Vertical: Rarely needed. Extract is cheap.
What will bite you: Requesting non-existent pages. Validate pages against GetDocumentInfo().PageCount before calling ExtractPages — otherwise the SDK throws and you’ve burned a blob read.
Operational notes
Track extract latency separately from merge latency; they’re on different performance curves.
Cache extracts by (binder-hash, page-set) if the same slices are requested repeatedly. Small cache, huge throughput win.
Return a deterministic output URL so retries are idempotent.
Shape 4 — Metadata microservice
When this is the right call
Downstream services ask “how many pages does this binder have?” dozens of times per binder — for routing, for pagination, for building a dynamic TOC. Each of those questions is cheap, but they stack up if every caller reopens the PDF.
Pattern: Query-only service. No writes, no merges, just metadata reads that fit behind a cache.
Concurrency: Synchronous request-response. Fast enough that async doesn’t buy anything.
State: A read-through cache (Redis) in front of the SDK call.
On a cold miss this is milliseconds because the SDK reads the PDF trailer rather than parsing pages. On a cache hit it’s sub-millisecond.
Scaling notes
Horizontal: Tiny pods, big replica counts. One CPU core per pod is usually plenty.
Vertical: Don’t bother.
What will bite you: Cache staleness if a binder is ever mutated in place. Prefer immutable output names so a new binder forces a new cache key.
Operational notes
Expose pageCount as a gauge metric tagged by document type — useful trend data for capacity planning.
Return 404 (not 500) for a binder that doesn’t exist; downstream orchestrators should be able to distinguish “not here” from “broken.”
If you front this with Redis, give the TTL a ceiling so a replaced binder eventually self-corrects even if invalidation was missed.
Numbers from one reference environment
Your mileage will differ, but these are the ballpark numbers from the environment we benchmarked.

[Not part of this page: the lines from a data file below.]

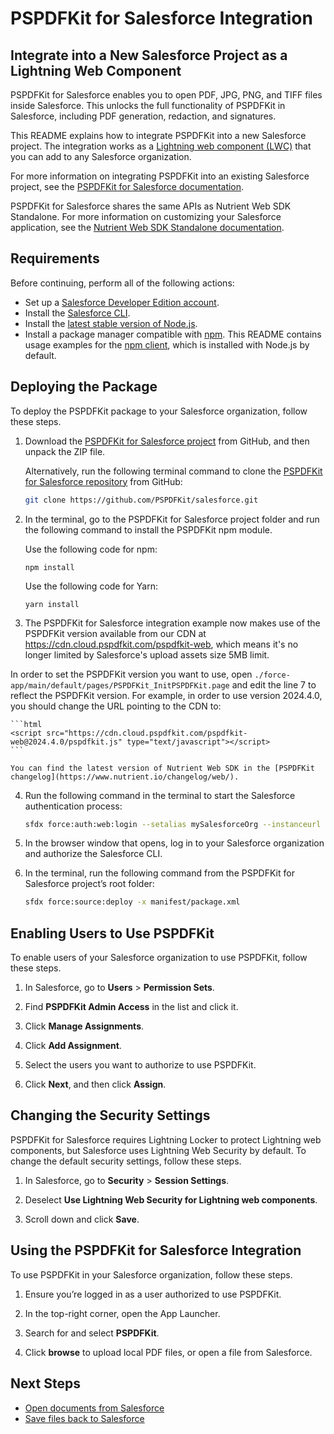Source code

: # PSPDFKit for Salesforce Integration

## Integrate into a New Salesforce Project as a Lightning Web Component

PSPDFKit for Salesforce enables you to open PDF, JPG, PNG, and TIFF files inside Salesforce. This unlocks the full functionality of PSPDFKit in Salesforce, including PDF generation, redaction, and signatures.

This README explains how to integrate PSPDFKit into a new Salesforce project. The integration works as a [Lightning web component (LWC)][lwc] that you can add to any Salesforce organization.

For more information on integrating PSPDFKit into an existing Salesforce project, see the [PSPDFKit for Salesforce documentation][salesforce docs].

PSPDFKit for Salesforce shares the same APIs as Nutrient Web SDK Standalone. For more information on customizing your Salesforce application, see the [Nutrient Web SDK Standalone documentation][web docs].

## Requirements

Before continuing, perform all of the following actions:

- Set up a [Salesforce Developer Edition account][developer].
- Install the [Salesforce CLI][].
- Install the [latest stable version of Node.js][node.js].
- Install a package manager compatible with [npm][about-npm]. This README contains usage examples for the [npm client][npm-client], which is installed with Node.js by default.

## Deploying the Package

To deploy the PSPDFKit package to your Salesforce organization, follow these steps.

1. Download the [PSPDFKit for Salesforce project][zip] from GitHub, and then unpack the ZIP file.

   Alternatively, run the following terminal command to clone the [PSPDFKit for Salesforce repository][repo] from GitHub:

   ```bash
   git clone https://github.com/PSPDFKit/salesforce.git
   ```

2. In the terminal, go to the PSPDFKit for Salesforce project folder and run the following command to install the PSPDFKit npm module.

   Use the following code for npm:

   ```npm
   npm install
   ```

   Use the following code for Yarn:

   ```yarn
   yarn install
   ```

3. The PSPDFKit for Salesforce integration example now makes use of the PSPDFKit version available from our CDN at https://cdn.cloud.pspdfkit.com/pspdfkit-web, which means it's no longer limited by Salesforce's upload assets size 5MB limit.

In order to set the PSPDFKit version you want to use, open `./force-app/main/default/pages/PSPDFKit_InitPSPDFKit.page` and edit the line 7 to reflect the PSPDFKit version. For example, in order to use version 2024.4.0, you should change the URL pointing to the CDN to:

    ```html
    <script src="https://cdn.cloud.pspdfkit.com/pspdfkit-web@2024.4.0/pspdfkit.js" type="text/javascript"></script>
    ```

    You can find the latest version of Nutrient Web SDK in the [PSPDFKit changelog](https://www.nutrient.io/changelog/web/).

4. Run the following command in the terminal to start the Salesforce authentication process:

   ```bash
   sfdx force:auth:web:login --setalias mySalesforceOrg --instanceurl https://login.salesforce.com --setdefaultusername
   ```

5. In the browser window that opens, log in to your Salesforce organization and authorize the Salesforce CLI.

6. In the terminal, run the following command from the PSPDFKit for Salesforce project’s root folder:

   ```bash
   sfdx force:source:deploy -x manifest/package.xml
   ```

## Enabling Users to Use PSPDFKit

To enable users of your Salesforce organization to use PSPDFKit, follow these steps.

1. In Salesforce, go to **Users** > **Permission Sets**.

2. Find **PSPDFKit Admin Access** in the list and click it.

3. Click **Manage Assignments**.

4. Click **Add Assignment**.

5. Select the users you want to authorize to use PSPDFKit.

6. Click **Next**, and then click **Assign**.

## Changing the Security Settings

PSPDFKit for Salesforce requires Lightning Locker to protect Lightning web components, but Salesforce uses Lightning Web Security by default. To change the default security settings, follow these steps.

1. In Salesforce, go to **Security** > **Session Settings**.

2. Deselect **Use Lightning Web Security for Lightning web components**.

3. Scroll down and click **Save**.

## Using the PSPDFKit for Salesforce Integration

To use PSPDFKit in your Salesforce organization, follow these steps.

1. Ensure you’re logged in as a user authorized to use PSPDFKit.

2. In the top-right corner, open the App Launcher.

3. Search for and select **PSPDFKit**.

4. Click **browse** to upload local PDF files, or open a file from Salesforce.

## Next Steps

- [Open documents from Salesforce][]
- [Save files back to Salesforce][]

[web docs]: https://www.nutrient.io/guides/web/
[salesforce docs]: https://www.nutrient.io/getting-started/web-integrations/?product=salesforce&project=existing-project
[lwc]: https://developer.salesforce.com/docs/component-library/documentation/en/lwc
[developer]: https://developer.salesforce.com/signup
[salesforce cli]: https://developer.salesforce.com/tools/sfdxcli
[node.js]: https://nodejs.org/en/download/
[about-npm]: https://docs.npmjs.com/about-npm
[npm-client]: https://docs.npmjs.com/cli/v7/commands/npm
[open documents from salesforce]: https://www.nutrient.io/guides/web/open-a-document/from-salesforce/
[save files back to salesforce]: https://www.nutrient.io/guides/web/save-a-document/to-salesforce/
[zip]: https://github.com/PSPDFKit/salesforce/archive/refs/heads/master.zip
[repo]: https://github.com/PSPDFKit/salesforce/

Environment: Windows Server 2022, .NET 6 LTS, 8-core Intel Xeon, 16 GB RAM, NVMe SSD, GroupDocs.Merger v23.9.
Shape
Throughput
Latency (typical)
Memory
Best fit
In-process synchronous
Medium
~300 ms
Holds all source streams
Interactive APIs
Drop-folder batch worker
High
~2 s per 200-file folder
One file in flight at a time
Scheduled back-office jobs
Async extract service
Very High
~150 ms
Minimal
Slice-on-demand delivery
Metadata microservice
Very High
~20 ms
Negligible
High-QPS page-count queries
Read that as a shape comparison, not a benchmark promise. The interactive API is faster per request; the batch worker is faster per document because the SDK init amortizes across the folder.
Patterns worth naming
Facade over the SDK
A thin service interface (IDocumentBinder) in front of Merger makes it easy to swap implementations for tests, and it keeps your controllers clean.
When: Any shape with more than one caller.

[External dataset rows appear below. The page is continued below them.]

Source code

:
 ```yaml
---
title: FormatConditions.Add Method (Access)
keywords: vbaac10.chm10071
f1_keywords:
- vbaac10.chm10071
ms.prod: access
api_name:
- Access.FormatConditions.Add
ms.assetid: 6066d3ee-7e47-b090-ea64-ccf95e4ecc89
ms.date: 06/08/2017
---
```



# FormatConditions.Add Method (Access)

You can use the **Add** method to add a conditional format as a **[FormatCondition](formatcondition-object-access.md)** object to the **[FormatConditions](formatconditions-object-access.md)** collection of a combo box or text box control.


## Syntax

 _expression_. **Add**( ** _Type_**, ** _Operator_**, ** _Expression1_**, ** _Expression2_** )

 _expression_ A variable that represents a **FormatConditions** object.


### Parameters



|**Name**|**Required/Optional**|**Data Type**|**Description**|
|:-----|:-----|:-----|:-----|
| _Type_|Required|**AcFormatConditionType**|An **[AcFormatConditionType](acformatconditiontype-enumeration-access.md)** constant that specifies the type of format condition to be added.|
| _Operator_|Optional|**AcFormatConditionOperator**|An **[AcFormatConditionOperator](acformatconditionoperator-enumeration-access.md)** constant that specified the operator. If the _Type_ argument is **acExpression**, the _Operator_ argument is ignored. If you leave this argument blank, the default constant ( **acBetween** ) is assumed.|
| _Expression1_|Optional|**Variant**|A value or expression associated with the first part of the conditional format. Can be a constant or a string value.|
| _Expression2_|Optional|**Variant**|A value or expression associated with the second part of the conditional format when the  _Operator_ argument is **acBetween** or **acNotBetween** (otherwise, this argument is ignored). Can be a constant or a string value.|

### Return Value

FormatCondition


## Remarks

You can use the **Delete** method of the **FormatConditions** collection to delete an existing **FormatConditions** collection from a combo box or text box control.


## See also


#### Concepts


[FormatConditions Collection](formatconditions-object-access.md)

Trade-off: One more file in the solution. Worth it.
Producer-consumer queue
Decouple ingestion from merging via a queue. The ingestion side doesn’t care how fast the worker runs; the worker doesn’t care where files came from.

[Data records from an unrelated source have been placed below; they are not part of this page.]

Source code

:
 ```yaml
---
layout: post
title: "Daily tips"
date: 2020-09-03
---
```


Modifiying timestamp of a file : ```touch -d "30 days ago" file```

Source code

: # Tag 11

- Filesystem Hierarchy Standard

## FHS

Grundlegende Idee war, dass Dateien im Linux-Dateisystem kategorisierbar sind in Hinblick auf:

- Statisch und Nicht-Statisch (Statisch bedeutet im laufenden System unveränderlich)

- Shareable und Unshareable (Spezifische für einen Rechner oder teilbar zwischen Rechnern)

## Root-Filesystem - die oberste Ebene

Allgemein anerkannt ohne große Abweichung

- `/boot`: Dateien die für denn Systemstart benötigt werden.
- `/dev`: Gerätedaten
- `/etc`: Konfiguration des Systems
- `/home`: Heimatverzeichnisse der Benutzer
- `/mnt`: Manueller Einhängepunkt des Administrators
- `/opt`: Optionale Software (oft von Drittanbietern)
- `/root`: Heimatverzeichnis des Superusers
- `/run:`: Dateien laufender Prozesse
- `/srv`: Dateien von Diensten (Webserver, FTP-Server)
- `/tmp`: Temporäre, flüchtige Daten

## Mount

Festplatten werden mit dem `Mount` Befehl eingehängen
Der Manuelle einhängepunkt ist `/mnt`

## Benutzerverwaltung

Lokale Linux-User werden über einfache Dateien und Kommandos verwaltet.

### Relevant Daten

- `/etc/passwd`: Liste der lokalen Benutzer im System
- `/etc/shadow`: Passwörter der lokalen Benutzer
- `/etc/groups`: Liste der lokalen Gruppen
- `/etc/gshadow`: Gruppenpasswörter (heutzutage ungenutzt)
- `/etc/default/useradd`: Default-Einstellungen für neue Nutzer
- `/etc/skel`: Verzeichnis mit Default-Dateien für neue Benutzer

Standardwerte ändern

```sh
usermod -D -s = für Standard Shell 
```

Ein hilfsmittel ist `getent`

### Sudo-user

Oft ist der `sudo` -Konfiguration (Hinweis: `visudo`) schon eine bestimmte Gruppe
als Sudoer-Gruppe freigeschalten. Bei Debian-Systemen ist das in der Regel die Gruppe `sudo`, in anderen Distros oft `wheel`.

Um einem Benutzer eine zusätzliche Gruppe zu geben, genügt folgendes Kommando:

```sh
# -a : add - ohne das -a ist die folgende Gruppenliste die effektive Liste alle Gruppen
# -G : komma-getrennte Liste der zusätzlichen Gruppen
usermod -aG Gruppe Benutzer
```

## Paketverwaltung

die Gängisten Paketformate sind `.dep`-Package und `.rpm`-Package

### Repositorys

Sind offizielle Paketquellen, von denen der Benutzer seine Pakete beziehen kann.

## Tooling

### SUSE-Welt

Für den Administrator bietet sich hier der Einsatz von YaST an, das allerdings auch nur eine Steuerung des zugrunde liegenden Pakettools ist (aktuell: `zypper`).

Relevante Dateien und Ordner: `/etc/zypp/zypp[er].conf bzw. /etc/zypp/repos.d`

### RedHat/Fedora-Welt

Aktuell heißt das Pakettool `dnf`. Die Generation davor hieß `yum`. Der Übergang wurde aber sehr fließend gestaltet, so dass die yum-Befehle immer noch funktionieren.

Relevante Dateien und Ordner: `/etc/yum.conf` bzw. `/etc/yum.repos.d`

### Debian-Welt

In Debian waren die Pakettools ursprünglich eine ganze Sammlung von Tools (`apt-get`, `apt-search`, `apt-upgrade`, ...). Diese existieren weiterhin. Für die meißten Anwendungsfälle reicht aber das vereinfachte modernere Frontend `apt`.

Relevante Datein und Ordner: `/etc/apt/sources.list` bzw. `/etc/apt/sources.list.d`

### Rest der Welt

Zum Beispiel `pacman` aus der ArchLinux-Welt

When: Drop-folder shape at any meaningful volume.
Trade-off: Queue as operational surface — dead-letter policy, poison-message handling, etc.
CQRS split for merge vs. extract
Keep the “build the binder” and “slice the binder” paths in separate services. They have very different performance profiles and scaling curves, and jamming them into one process makes capacity planning harder than it needs to be.
When: Once you have a real page-extract workload.
Trade-off: Two services to deploy. Worth it when the read path has 10× the QPS of the write path.
Embedding into an existing stack
Microservices
Package each shape as its own container. Use gRPC if your ecosystem is internal; stick with REST if you have external consumers. Add a sidecar for logs and health checks — nothing bespoke.
Inside a monolith
All of the shapes compile into the same assembly if that’s your constraint. Wire them in via DI and keep the Merger interactions behind that facade so you can pull them out later without a rewrite.
Hybrid
Merging on-prem (because the documents can’t leave the building), metadata in the cloud (because it’s the hot-read path). This is the most common shape we see at regulated customers.
Security and compliance
Security
Put temporary files under a directory that’s ACL-locked to the worker identity. Delete eagerly; don’t rely on the OS temp cleanup.
Validate every incoming path against a root before opening it. Path-traversal is a real risk when the filename is user-influenced.
TLS on every endpoint, and mTLS between services if the environment supports it.
Compliance
For archival, ask the SDK for PDF/A-1b output via SaveOptions. Don’t assume the input PDFs were compliant just because they opened.
Keep an audit record of (requestId, sources, output, pageCount, timestamp) for every merge. That’s the record regulators want when they ask “what was in this binder.”
Monitoring and observability
Metrics that earn their keep
merge_duration_ms (histogram)
batch_files_processed (counter)
extract_latency_ms (histogram)
metadata_query_rate (counter)
Logging
Structured JSON, one line per operation, including request ID, operation type, file count, input byte total, output byte total, page count, and outcome. That’s the schema that lets you build reliable dashboards.
Alerts
Page on sustained merge_duration_ms above threshold (not spikes — spikes are usually large documents). Page on error rate above 1% sustained for five minutes.
Troubleshooting
Common slow paths
Large embedded images in XLSX. The convert path re-rasterizes; a pre-merge compression step helps.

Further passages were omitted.